Restate word for word the lines of the data below, from the first through the one that has "- Often solves".

[Opening Input records section]

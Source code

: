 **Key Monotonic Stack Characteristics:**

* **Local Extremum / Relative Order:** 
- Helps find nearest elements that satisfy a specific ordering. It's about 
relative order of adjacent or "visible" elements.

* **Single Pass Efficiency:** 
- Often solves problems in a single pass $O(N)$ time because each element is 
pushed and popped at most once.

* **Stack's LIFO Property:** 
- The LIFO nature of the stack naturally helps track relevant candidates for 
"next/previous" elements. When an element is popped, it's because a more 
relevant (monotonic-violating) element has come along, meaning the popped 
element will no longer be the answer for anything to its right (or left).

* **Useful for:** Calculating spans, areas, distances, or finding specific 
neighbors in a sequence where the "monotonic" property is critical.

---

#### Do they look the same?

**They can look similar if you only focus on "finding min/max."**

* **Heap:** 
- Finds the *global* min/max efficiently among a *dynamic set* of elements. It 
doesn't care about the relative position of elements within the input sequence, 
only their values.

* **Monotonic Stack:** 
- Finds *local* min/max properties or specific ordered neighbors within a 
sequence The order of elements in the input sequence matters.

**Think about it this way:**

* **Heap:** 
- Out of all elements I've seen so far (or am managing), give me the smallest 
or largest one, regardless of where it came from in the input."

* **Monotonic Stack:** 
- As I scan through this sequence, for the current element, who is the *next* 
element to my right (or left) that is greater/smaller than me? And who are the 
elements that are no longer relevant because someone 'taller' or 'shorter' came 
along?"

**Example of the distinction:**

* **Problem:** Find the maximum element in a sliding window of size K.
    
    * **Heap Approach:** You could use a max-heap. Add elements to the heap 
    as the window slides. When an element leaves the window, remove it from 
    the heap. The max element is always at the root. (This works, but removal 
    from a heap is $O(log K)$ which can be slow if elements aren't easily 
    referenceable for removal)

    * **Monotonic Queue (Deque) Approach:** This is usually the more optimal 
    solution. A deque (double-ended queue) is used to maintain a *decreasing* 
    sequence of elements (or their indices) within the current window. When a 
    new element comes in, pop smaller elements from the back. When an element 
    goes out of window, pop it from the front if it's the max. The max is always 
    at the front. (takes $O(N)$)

[Closing Input records section]

#### Written response:
Source code

: **Key Monotonic Stack Characteristics:**

* **Local Extremum / Relative Order:** 
- Helps find nearest elements that satisfy a specific ordering. It's about 
relative order of adjacent or "visible" elements.

* **Single Pass Efficiency:** 
- Often solves problems in a single pass $O(N)$ time because each element is 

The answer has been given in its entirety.